Directions:
Begin at the line below that holds "to do a bunch" and end at the line that holds "# feinstaub_analyse", transcribing each line exactly and skipping any picture.

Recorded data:
Segment Open

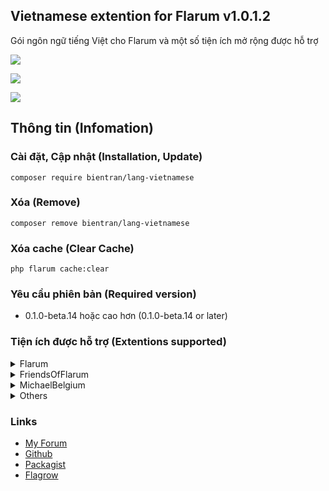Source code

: ## Vietnamese extention for Flarum v1.0.1.2

Gói ngôn ngữ tiếng Việt cho Flarum và một số tiện ích mở rộng được hỗ trợ

![](https://img.shields.io/badge/license-MIT-blue.svg)

![](https://img.shields.io/packagist/v/bientran/lang-vietnamese.svg)

![](https://img.shields.io/packagist/dt/bientran/lang-vietnamese.svg)

## Thông tin (Infomation)

### Cài đặt, Cập nhật (Installation, Update)

`composer require bientran/lang-vietnamese`

### Xóa (Remove)

`composer remove bientran/lang-vietnamese`

### Xóa cache (Clear Cache)

`php flarum cache:clear`

### Yêu cầu phiên bản (Required version)

- 0.1.0-beta.14 hoặc cao hơn (0.1.0-beta.14 or later)

### Tiện ích được hỗ trợ (Extentions supported)

<details>
  <summary>Flarum</summary>
  <ul>
    <li>Akismet</li>
    <li>Approval</li>
    <li>Auth Facebook</li>
    <li>Auth Github</li>
    <li>Auth Twitter</li>
    <li>Emoji</li>
    <li>Flags</li>
    <li>Likes</li>
    <li>Lock</li>
    <li>Markdown</li>
    <li>Mentions</li>
    <li>Pusher</li>
    <li>Statistics</li>
    <li>Sticky</li>
    <li>Supcriptions</li>
    <li>Suspend</li>
    <li>Tags</li>
  <ul>
</details>
    
<details>
  <summary>FriendsOfFlarum</summary>
  <ul>
    <li><a href="https://extiverse.com/extension/fof/formatting">Formatting</a></li>
    <li><a href="https://extiverse.com/extension/fof/user-bio">User Bio</a></li>
    <li><a href="https://extiverse.com/extension/fof/links">Links</a></li>
    <li><a href="https://extiverse.com/extension/fof/pages">Pages</a></li>
    <li><a href="https://extiverse.com/extension/fof/polls">Polls</a></li>
    <li><a href="https://extiverse.com/extension/fof/byobu">Byōbu</a></li>
    <li><a href="https://extiverse.com/extension/fof/merge-discussions">Merge Discussions</a></li>
    <li><a href="https://extiverse.com/extension/fof/reactions">Reactions</a></li>
    <li><a href="https://extiverse.com/extension/fof/follow-tags">Follow Tags</a></li>
    <li><a href="https://extiverse.com/extension/fof/user-directory">User Directory</a></li>
    <li><a href="https://extiverse.com/extension/fof/upload">Upload</a></li>
    <li><a href="https://extiverse.com/extension/fof/spamblock">Spamblock</a></li>
    <li><a href="https://extiverse.com/extension/fof/drafts">Drafts</a></li>
    <li><a href="https://extiverse.com/extension/fof/recaptcha">reCAPTCHA</a></li>
    <li><a href="https://extiverse.com/extension/fof/socialprofile">Social Profile</a></li>
    <li><a href="https://extiverse.com/extension/fof/best-answer">Best Answer</a></li>
    <li><a href="https://extiverse.com/extension/fof/nightmode">Night Mode</a></li>
    <li><a href="https://extiverse.com/extension/fof/share-social">Share Social</a></li>
    <li><a href="https://extiverse.com/extension/fof/secure-https">Secure HTTPS</a></li>
    <li><a href="https://extiverse.com/extension/fof/username-request">Username Request</a></li>
    <li><a href="https://extiverse.com/extension/fof/transliterator">URL Transliterator</a></li>
    <li><a href="https://extiverse.com/extension/fof/moderator-notes">Moderator Notes</a></li>
    <li><a href="https://extiverse.com/extension/fof/ban-ips">Ban IPs</a></li>
    <li><a href="https://extiverse.com/extension/fof/oauth">FoF OAuth</a></li>
  </ul> 
</details>

<details>
  <summary>MichaelBelgium</summary>
  <ul>
    <li><a href="https://extiverse.com/extension/michaelbelgium/flarum-discussion-views">Discussion views</a></li>
    <li><a href="https://extiverse.com/extension/michaelbelgium/flarum-profile-views">Profile views</a></li>
  </ul> 
</details>

<details>
  <summary>Others</summary>
  <ul>
    <li><a href="https://extiverse.com/extension/clarkwinkelmann/flarum-ext-emojionearea">Emoji Picker</a></li>
    <li><a href="https://extiverse.com/extension/the-turk/flarum-welcome-widgets">Welcome Widgets</a></li>
    <li><a href="https://extiverse.com/extension/flagrow/ads">Flagrow Ads</a></li>
    <li><a href="https://extiverse.com/extension/reflar/level-ranks">ReFlar Level Ranks</a></li>
    <li><a href="https://extiverse.com/extension/askvortsov/flarum-categories">Flarum Categories</a></li>
    <li><a href="https://extiverse.com/extension/xelson/flarum-ext-chat">Neon Chat</a></li>
    <li><a href="https://extiverse.com/extension/jslirola/flarum-ext-login2seeplus">Login2SeePlus</a></li>
  </ul> 
</details>

### Links

- [My Forum](https://vieit.net)
- [Github](https://github.com/bientran/lang-vietnamese)
- [Packagist](https://packagist.org/packages/bientran/lang-vietnamese)
- [Flagrow](https://flagrow.io/extensions/bientran/lang-vietnamese)
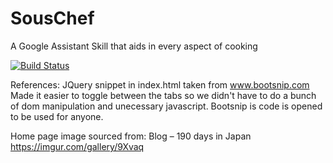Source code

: # SousChef
A Google Assistant Skill that aids in every aspect of cooking

[![Build Status](https://travis-ci.org/trevorforrey/SousChef.svg?branch=master)](https://travis-ci.org/trevorforrey/SousChef)







References:
JQuery snippet in index.html taken from www.bootsnip.com
Made it easier to toggle between the tabs so we didn't have 
to do a bunch of dom manipulation and unecessary javascript.
Bootsnip is code is opened to be used for anyone.  

Home page image sourced from:
Blog – 190 days in Japan
https://imgur.com/gallery/9Xvaq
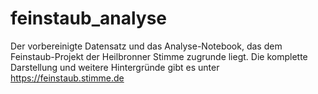 # feinstaub_analyse

Der vorbereinigte Datensatz und das Analyse-Notebook, das dem Feinstaub-Projekt der Heilbronner Stimme zugrunde liegt. Die komplette Darstellung und weitere Hintergründe gibt es unter https://feinstaub.stimme.de
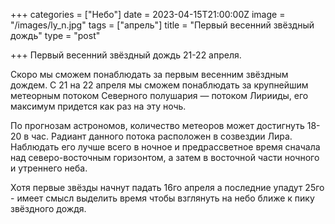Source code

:+++
categories = ["Небо"]
date = 2023-04-15T21:00:00Z
image = "/images/ly_n.jpg"
tags = ["апрель"]
title = "Первый весенний звёздный дождь"
type = "post"

+++
Первый весенний звёздный дождь 21-22 апреля.

Скоро мы сможем понаблюдать за первым весенним звёздным дождем. С 21 на 22 апреля мы сможем понаблюдать за крупнейшим метеорным потоком Северного полушария — потоком Лирииды, его максимум придется как раз на эту ночь.

По прогнозам астрономов, количество метеоров может достигнуть 18-20 в час. Радиант данного потока расположен в созвездии Лира. Наблюдать его лучше всего в ночное и предрассветное время сначала над северо-восточным горизонтом, а затем в восточной части ночного и утреннего неба.  
  
Хотя первые звёзды начнут падать 16го апреля а последние упадут 25го - имеет смысл выделить время чтобы взглянуть на небо ближе к пику звёздного дождя.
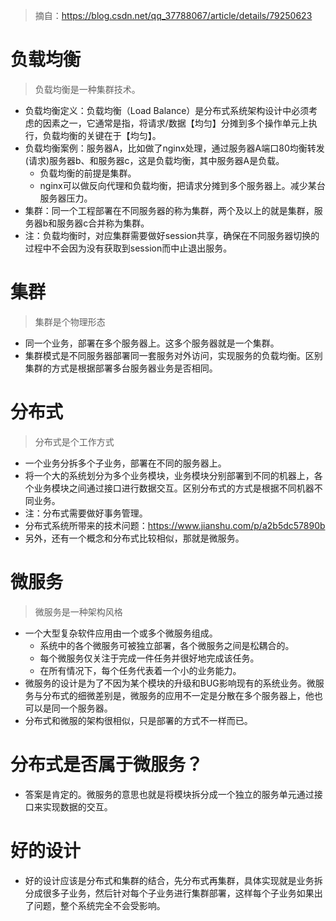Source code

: > 摘自：https://blog.csdn.net/qq_37788067/article/details/79250623

# 负载均衡
> 负载均衡是一种集群技术。
* 负载均衡定义：负载均衡（Load Balance）是分布式系统架构设计中必须考虑的因素之一，它通常是指，将请求/数据【均匀】分摊到多个操作单元上执行，负载均衡的关键在于【均匀】。
* 负载均衡案例：服务器A，比如做了nginx处理，通过服务器A端口80均衡转发(请求)服务器b、和服务器c，这是负载均衡，其中服务器A是负载。
    - 负载均衡的前提是集群。
    - nginx可以做反向代理和负载均衡，把请求分摊到多个服务器上。减少某台服务器压力。
* 集群：同一个工程部署在不同服务器的称为集群，两个及以上的就是集群，服务器b和服务器c合并称为集群。
* 注：负载均衡时，对应集群需要做好session共享，确保在不同服务器切换的过程中不会因为没有获取到session而中止退出服务。

# 集群
> 集群是个物理形态
* 同一个业务，部署在多个服务器上。这多个服务器就是一个集群。
* 集群模式是不同服务器部署同一套服务对外访问，实现服务的负载均衡。区别集群的方式是根据部署多台服务器业务是否相同。

# 分布式
> 分布式是个工作方式
* 一个业务分拆多个子业务，部署在不同的服务器上。
* 将一个大的系统划分为多个业务模块，业务模块分别部署到不同的机器上，各个业务模块之间通过接口进行数据交互。区别分布式的方式是根据不同机器不同业务。
* 注：分布式需要做好事务管理。
* 分布式系统所带来的技术问题：https://www.jianshu.com/p/a2b5dc57890b
* 另外，还有一个概念和分布式比较相似，那就是微服务。

# 微服务
> 微服务是一种架构风格
* 一个大型复杂软件应用由一个或多个微服务组成。
    - 系统中的各个微服务可被独立部署，各个微服务之间是松耦合的。
    - 每个微服务仅关注于完成一件任务并很好地完成该任务。
    - 在所有情况下，每个任务代表着一个小的业务能力。
* 微服务的设计是为了不因为某个模块的升级和BUG影响现有的系统业务。微服务与分布式的细微差别是，微服务的应用不一定是分散在多个服务器上，他也可以是同一个服务器。
* 分布式和微服的架构很相似，只是部署的方式不一样而已。

# 分布式是否属于微服务？
* 答案是肯定的。微服务的意思也就是将模块拆分成一个独立的服务单元通过接口来实现数据的交互。

# 好的设计
* 好的设计应该是分布式和集群的结合，先分布式再集群，具体实现就是业务拆分成很多子业务，然后针对每个子业务进行集群部署，这样每个子业务如果出了问题，整个系统完全不会受影响。
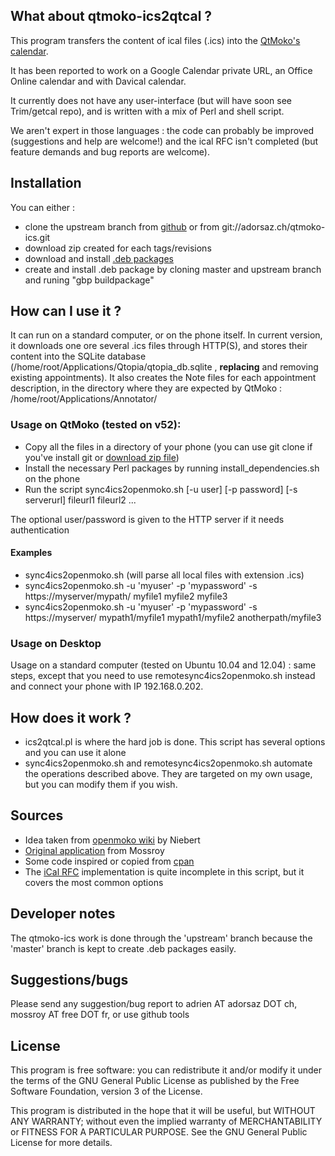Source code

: What about qtmoko-ics2qtcal ?
-----------------------------

This program transfers the content of ical files (.ics) into the [QtMoko's calendar](http://qtmoko.sourceforge.net).

It has been reported to work on a Google Calendar private URL, an Office Online calendar and with Davical calendar.

It currently does not have any user-interface (but will have soon see Trim/getcal repo), and is written with a mix of Perl and shell script.

We aren't expert in those languages : the code can probably be improved (suggestions and help are welcome!) and the ical RFC isn't completed (but feature demands and bug reports are welcome).

Installation
------------

You can either :
* clone the upstream branch from [github](https://github.com/Trim/qtmoko-ics2qtcal.git) or from git://adorsaz.ch/qtmoko-ics.git
* download zip created for each tags/revisions
* download and install [.deb packages](https://redmine.adorsaz.ch/projects/ics2qtcal_/files)
* create and install .deb package by cloning master and upstream branch and runing "gbp buildpackage"

How can I use it ?
------------------

It can run on a standard computer, or on the phone itself.
In current version, it downloads one ore several .ics files through HTTP(S), and stores their content into the SQLite database (/home/root/Applications/Qtopia/qtopia_db.sqlite , __replacing__ and removing existing appointments).
It also creates the Note files for each appointment description, in the directory where they are expected by QtMoko : /home/root/Applications/Annotator/

### Usage on QtMoko (tested on v52):
- Copy all the files in a directory of your phone (you can use git clone if you've install git or [download zip file](https://www.adorsaz.ch/public/downloads/qtmoko-ics2qtcal/))
- Install the necessary Perl packages by running install_dependencies.sh on the phone
- Run the script sync4ics2openmoko.sh [-u user] [-p password] [-s serverurl] fileurl1 fileurl2 ...

The optional user/password is given to the HTTP server if it needs authentication

#### Examples
- sync4ics2openmoko.sh (will parse all local files with extension .ics)
- sync4ics2openmoko.sh -u 'myuser' -p 'mypassword' -s https://myserver/mypath/ myfile1 myfile2 myfile3 
- sync4ics2openmoko.sh -u 'myuser' -p 'mypassword' -s https://myserver/ mypath1/myfile1 mypath1/myfile2 anotherpath/myfile3 

### Usage on Desktop
Usage on a standard computer (tested on Ubuntu 10.04 and 12.04) : same steps, except that you need to use remotesync4ics2openmoko.sh instead and connect your phone with IP 192.168.0.202.

How does it work ?
------------------

* ics2qtcal.pl is where the hard job is done. This script has several options and you can use it alone
* sync4ics2openmoko.sh and remotesync4ics2openmoko.sh automate the operations described above. They are targeted on my own usage, but you can modify them if you wish.

Sources
-------

* Idea taken from [openmoko wiki](http://wiki.openmoko.org/wiki/PIM_Storage#Import.2FExport_of_Calendar_Data_for_PIM-Storage) by Niebert
* [Original application](http://mossroy.free.fr/ics2qtcal/) from Mossroy
* Some code inspired or copied from [cpan](http://cpansearch.perl.org/src/BSDZ/Tie-iCal-0.14/samples/outlooksync.pl)
* The [iCal RFC](http://www.faqs.org/rfcs/rfc2445.html) implementation is quite incomplete in this script, but it covers the most common options

Developer notes
---------------

The qtmoko-ics work is done through the 'upstream' branch because the 'master' branch is kept to create .deb packages easily.

Suggestions/bugs
----------------

Please send any suggestion/bug report to adrien AT adorsaz DOT ch, mossroy AT free DOT fr, or use github tools

License
-------

This program is free software: you can redistribute it and/or modify it under the terms of the GNU General Public License as published by the Free Software Foundation, version 3 of the License.

This program is distributed in the hope that it will be useful, but WITHOUT ANY WARRANTY; without even the implied warranty of MERCHANTABILITY or FITNESS FOR A PARTICULAR PURPOSE. See the GNU General Public License for more details.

Segment Closed

Exercise response:
to do a bunch of dom manipulation and unecessary javascript.
Bootsnip is code is opened to be used for anyone.  

Home page image sourced from:
Blog – 190 days in Japan
https://imgur.com/gallery/9Xvaq
 # feinstaub_analyse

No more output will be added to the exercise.